The disclosure relates generally to a capsule to be used in high pressure, high temperature applications. The disclosure relates generally to a capsule to be used with a high pressure apparatus. More particularly, the disclosure relates to a capsule used in conjunction with a high-pressure apparatus for processing materials in a supercritical fluid. Supercritical fluids may be used to process a wide variety of materials. Examples of supercritical fluids applications include extractions in supercritical carbon dioxide, the growth of quartz crystals in supercritical water, and the synthesis of a variety of nitrides in supercritical ammonia.
Processes that employ supercritical fluids are commonly performed at high pressure and high temperature within a pressure vessel. Most conventional pressure vessels not only provide a source of mechanical support for the pressure applied to reactant materials and supercritical fluids, but also serve as a container for the supercritical fluid and material being processed. The processing limitations for such pressure vessels are typically limited to a maximum temperature in the range between about 400° C. and 600° C. and a maximum pressure in the range between about 0.1 GigaPascals (also referred as “GPa”) and 0.5 GPa.
Processing material with supercritical fluids often requires a container or capsule that is substantially both chemically inert and impermeable to the solvent and any gases that might be generated by the process. The capsule should also be substantially impermeable to any gases or materials on the outside of the capsule.

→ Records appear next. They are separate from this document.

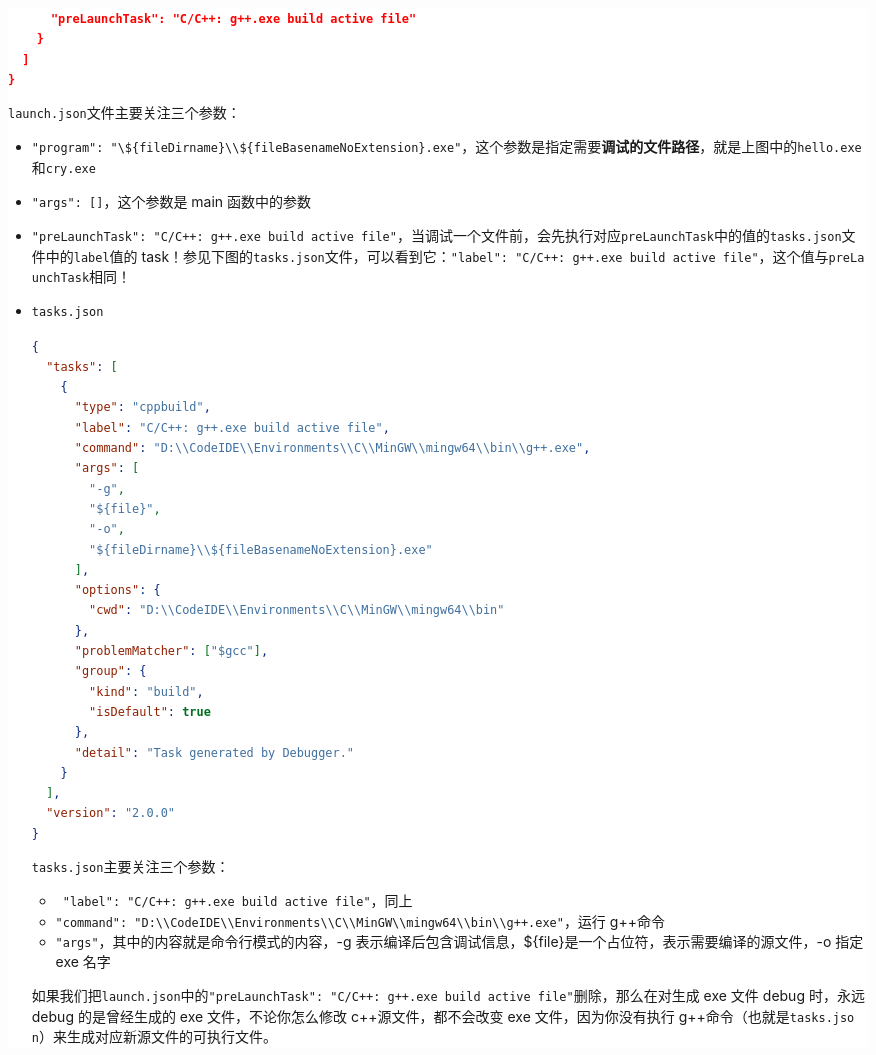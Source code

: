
   ```json
        "preLaunchTask": "C/C++: g++.exe build active file"
      }
    ]
  }
  ```

  `launch.json`文件主要关注三个参数：

  - `"program": "\${fileDirname}\\${fileBasenameNoExtension}.exe"`，这个参数是指定需要**调试的文件路径**，就是上图中的`hello.exe`和`cry.exe`
  - `"args": []`，这个参数是 main 函数中的参数
  - `"preLaunchTask": "C/C++: g++.exe build active file"`，当调试一个文件前，会先执行对应`preLaunchTask`中的值的`tasks.json`文件中的`label`值的 task！参见下图的`tasks.json`文件，可以看到它：`"label": "C/C++: g++.exe build active file"`，这个值与`preLaunchTask`相同！

- `tasks.json`

  ```json
  {
    "tasks": [
      {
        "type": "cppbuild",
        "label": "C/C++: g++.exe build active file",
        "command": "D:\\CodeIDE\\Environments\\C\\MinGW\\mingw64\\bin\\g++.exe",
        "args": [
          "-g",
          "${file}",
          "-o",
          "${fileDirname}\\${fileBasenameNoExtension}.exe"
        ],
        "options": {
          "cwd": "D:\\CodeIDE\\Environments\\C\\MinGW\\mingw64\\bin"
        },
        "problemMatcher": ["$gcc"],
        "group": {
          "kind": "build",
          "isDefault": true
        },
        "detail": "Task generated by Debugger."
      }
    ],
    "version": "2.0.0"
  }
  ```

  `tasks.json`主要关注三个参数：

  - ` "label": "C/C++: g++.exe build active file"`，同上
  - `"command": "D:\\CodeIDE\\Environments\\C\\MinGW\\mingw64\\bin\\g++.exe"`，运行 g++命令
  - `"args"`，其中的内容就是命令行模式的内容，-g 表示编译后包含调试信息，${file}是一个占位符，表示需要编译的源文件，-o 指定 exe 名字

  如果我们把`launch.json`中的`"preLaunchTask": "C/C++: g++.exe build active file"`删除，那么在对生成 exe 文件 debug 时，永远 debug 的是曾经生成的 exe 文件，不论你怎么修改 c++源文件，都不会改变 exe 文件，因为你没有执行 g++命令（也就是`tasks.json`）来生成对应新源文件的可执行文件。
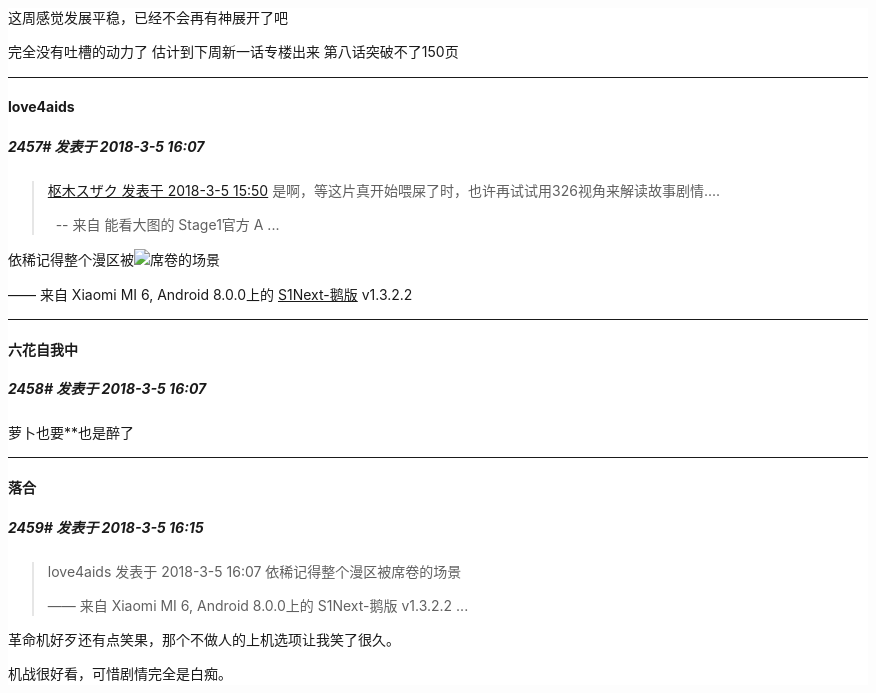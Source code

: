 这周感觉发展平稳，已经不会再有神展开了吧

完全没有吐槽的动力了</blockquote>
估计到下周新一话专楼出来 第八话突破不了150页







-----

####  love4aids  
##### 2457#       发表于 2018-3-5 16:07



<blockquote><a href="httphttps://bbs.saraba1st.com/2b/forum.php?mod=redirect&amp;goto=findpost&amp;pid=38749355&amp;ptid=1585473" target="_blank">枢木スザク 发表于 2018-3-5 15:50</a>
是啊，等这片真开始喂屎了时，也许再试试用326视角来解读故事剧情....

  -- 来自 能看大图的 Stage1官方 A ...</blockquote>
依稀记得整个漫区被<img src="https://static.saraba1st.com/image/smiley/face2017/163.png" referrerpolicy="no-referrer">席卷的场景

—— 来自 Xiaomi MI 6, Android 8.0.0上的 [S1Next-鹅版](https://github.com/ykrank/S1-Next/releases) v1.3.2.2







-----

####  六花自我中  
##### 2458#       发表于 2018-3-5 16:07




萝卜也要**也是醉了







-----

####  落合  
##### 2459#       发表于 2018-3-5 16:15



<blockquote>love4aids 发表于 2018-3-5 16:07
依稀记得整个漫区被席卷的场景


—— 来自 Xiaomi MI 6, Android 8.0.0上的 S1Next-鹅版 v1.3.2.2 ...</blockquote>
革命机好歹还有点笑果，那个不做人的上机选项让我笑了很久。

机战很好看，可惜剧情完全是白痴。


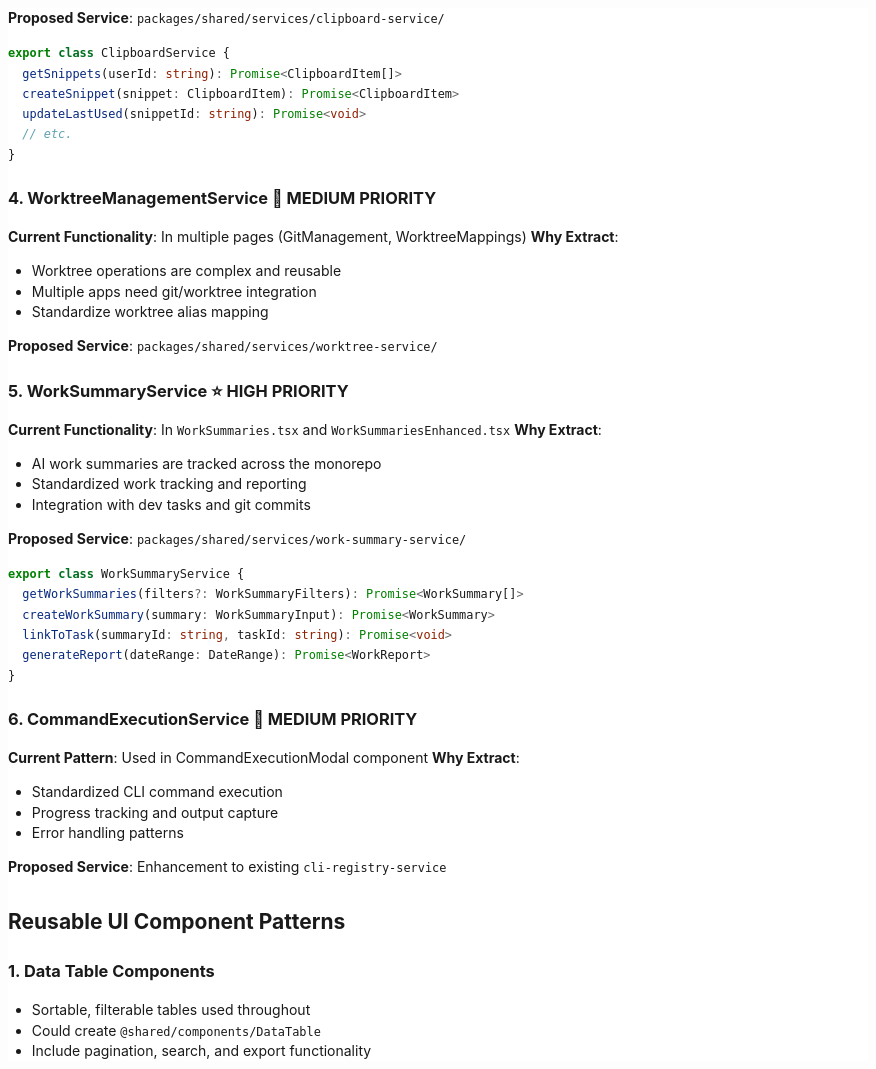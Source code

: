 **Proposed Service**: `packages/shared/services/clipboard-service/`
```typescript
export class ClipboardService {
  getSnippets(userId: string): Promise<ClipboardItem[]>
  createSnippet(snippet: ClipboardItem): Promise<ClipboardItem>
  updateLastUsed(snippetId: string): Promise<void>
  // etc.
}
```

### 4. **WorktreeManagementService** 🔧 MEDIUM PRIORITY
**Current Functionality**: In multiple pages (GitManagement, WorktreeMappings)
**Why Extract**:
- Worktree operations are complex and reusable
- Multiple apps need git/worktree integration
- Standardize worktree alias mapping

**Proposed Service**: `packages/shared/services/worktree-service/`

### 5. **WorkSummaryService** ⭐ HIGH PRIORITY
**Current Functionality**: In `WorkSummaries.tsx` and `WorkSummariesEnhanced.tsx`
**Why Extract**:
- AI work summaries are tracked across the monorepo
- Standardized work tracking and reporting
- Integration with dev tasks and git commits

**Proposed Service**: `packages/shared/services/work-summary-service/`
```typescript
export class WorkSummaryService {
  getWorkSummaries(filters?: WorkSummaryFilters): Promise<WorkSummary[]>
  createWorkSummary(summary: WorkSummaryInput): Promise<WorkSummary>
  linkToTask(summaryId: string, taskId: string): Promise<void>
  generateReport(dateRange: DateRange): Promise<WorkReport>
}
```

### 6. **CommandExecutionService** 🔧 MEDIUM PRIORITY
**Current Pattern**: Used in CommandExecutionModal component
**Why Extract**:
- Standardized CLI command execution
- Progress tracking and output capture
- Error handling patterns

**Proposed Service**: Enhancement to existing `cli-registry-service`

## Reusable UI Component Patterns

### 1. **Data Table Components**
- Sortable, filterable tables used throughout
- Could create `@shared/components/DataTable`
- Include pagination, search, and export functionality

These capsules are commonly made in the form of cylinders, possessing a wall and two ends disposed opposite each other along the axis of the cylinder. In one approach, the material to be processed, along with a solvent (liquid) that forms a supercritical fluid at elevated temperatures, is introduced into a capsule at low temperature. After the capsule has been sealed and returned to near room temperature, the capsule will possess an elevated internal pressure as dictated by the vapor pressure and temperature of the solvent (liquid) within the capsule. In the case of ammonia at room temperature, the pressure within the capsule is approximately 150 pounds per square inch. This internal pressure can cause deformation, strain, cracks, leaks, and failure of the capsule, particularly for capsules larger than several inches in dimension, and/or when the capsule is fabricated from a soft metal such as silver or gold.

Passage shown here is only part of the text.